**What is expected:**
Set out exactly every line of the entries below, starting at the line that holds "- **GitHub Copilot** (inside VS Code)" and stopping after the line that holds "## What didn’t work so well?".

══ Data listing

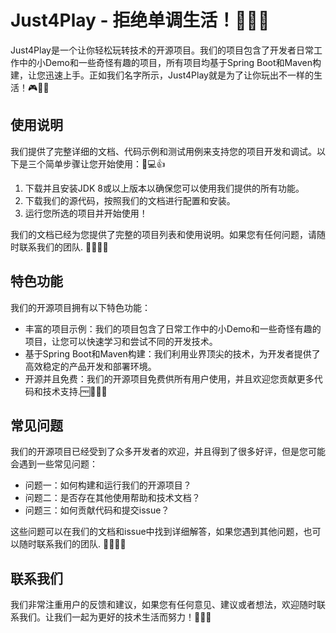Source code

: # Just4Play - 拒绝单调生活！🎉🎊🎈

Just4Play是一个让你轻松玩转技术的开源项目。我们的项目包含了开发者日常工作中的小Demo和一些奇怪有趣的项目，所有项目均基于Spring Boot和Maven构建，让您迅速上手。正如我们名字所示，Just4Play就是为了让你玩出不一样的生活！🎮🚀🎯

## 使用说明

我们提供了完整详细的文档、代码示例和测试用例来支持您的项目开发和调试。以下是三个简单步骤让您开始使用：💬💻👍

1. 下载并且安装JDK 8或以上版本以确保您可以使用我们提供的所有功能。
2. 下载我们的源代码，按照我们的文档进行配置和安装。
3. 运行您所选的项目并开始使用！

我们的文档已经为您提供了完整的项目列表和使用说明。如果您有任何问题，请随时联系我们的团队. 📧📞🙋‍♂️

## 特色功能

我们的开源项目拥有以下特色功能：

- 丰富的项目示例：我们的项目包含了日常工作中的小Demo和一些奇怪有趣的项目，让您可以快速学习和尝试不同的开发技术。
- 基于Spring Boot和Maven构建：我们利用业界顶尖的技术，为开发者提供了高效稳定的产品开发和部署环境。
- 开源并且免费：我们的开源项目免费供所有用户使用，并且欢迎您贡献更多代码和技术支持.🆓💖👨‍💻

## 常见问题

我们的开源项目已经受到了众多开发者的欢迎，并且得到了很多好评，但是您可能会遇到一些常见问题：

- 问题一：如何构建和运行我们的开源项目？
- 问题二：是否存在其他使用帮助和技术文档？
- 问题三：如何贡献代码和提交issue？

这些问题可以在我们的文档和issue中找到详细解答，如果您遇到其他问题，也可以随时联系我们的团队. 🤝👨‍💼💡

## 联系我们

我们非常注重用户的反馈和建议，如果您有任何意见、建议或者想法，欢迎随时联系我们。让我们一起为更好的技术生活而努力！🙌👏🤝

════
══ Data listing

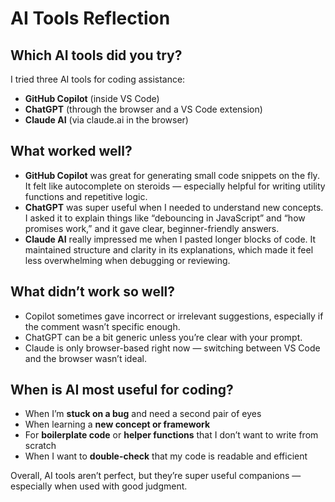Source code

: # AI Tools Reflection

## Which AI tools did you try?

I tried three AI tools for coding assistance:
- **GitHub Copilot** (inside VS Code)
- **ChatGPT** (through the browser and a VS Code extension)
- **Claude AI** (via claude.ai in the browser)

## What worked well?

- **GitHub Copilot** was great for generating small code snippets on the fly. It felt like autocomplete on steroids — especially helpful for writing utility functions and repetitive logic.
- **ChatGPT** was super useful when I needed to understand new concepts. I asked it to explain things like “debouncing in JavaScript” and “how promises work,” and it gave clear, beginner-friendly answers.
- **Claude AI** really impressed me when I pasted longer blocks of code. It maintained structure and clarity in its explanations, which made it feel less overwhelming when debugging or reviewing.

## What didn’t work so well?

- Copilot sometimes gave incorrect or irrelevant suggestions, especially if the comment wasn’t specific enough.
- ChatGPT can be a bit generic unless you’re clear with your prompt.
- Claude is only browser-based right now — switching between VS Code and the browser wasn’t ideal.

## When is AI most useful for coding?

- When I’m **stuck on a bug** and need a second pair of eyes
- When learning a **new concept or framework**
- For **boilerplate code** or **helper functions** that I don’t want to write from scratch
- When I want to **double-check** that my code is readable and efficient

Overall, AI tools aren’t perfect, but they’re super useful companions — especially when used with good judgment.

════

**Response to the exercise:**
- **GitHub Copilot** (inside VS Code)
- **ChatGPT** (through the browser and a VS Code extension)
- **Claude AI** (via claude.ai in the browser)

## What worked well?

- **GitHub Copilot** was great for generating small code snippets on the fly. It felt like autocomplete on steroids — especially helpful for writing utility functions and repetitive logic.
- **ChatGPT** was super useful when I needed to understand new concepts. I asked it to explain things like “debouncing in JavaScript” and “how promises work,” and it gave clear, beginner-friendly answers.
- **Claude AI** really impressed me when I pasted longer blocks of code. It maintained structure and clarity in its explanations, which made it feel less overwhelming when debugging or reviewing.

## What didn’t work so well?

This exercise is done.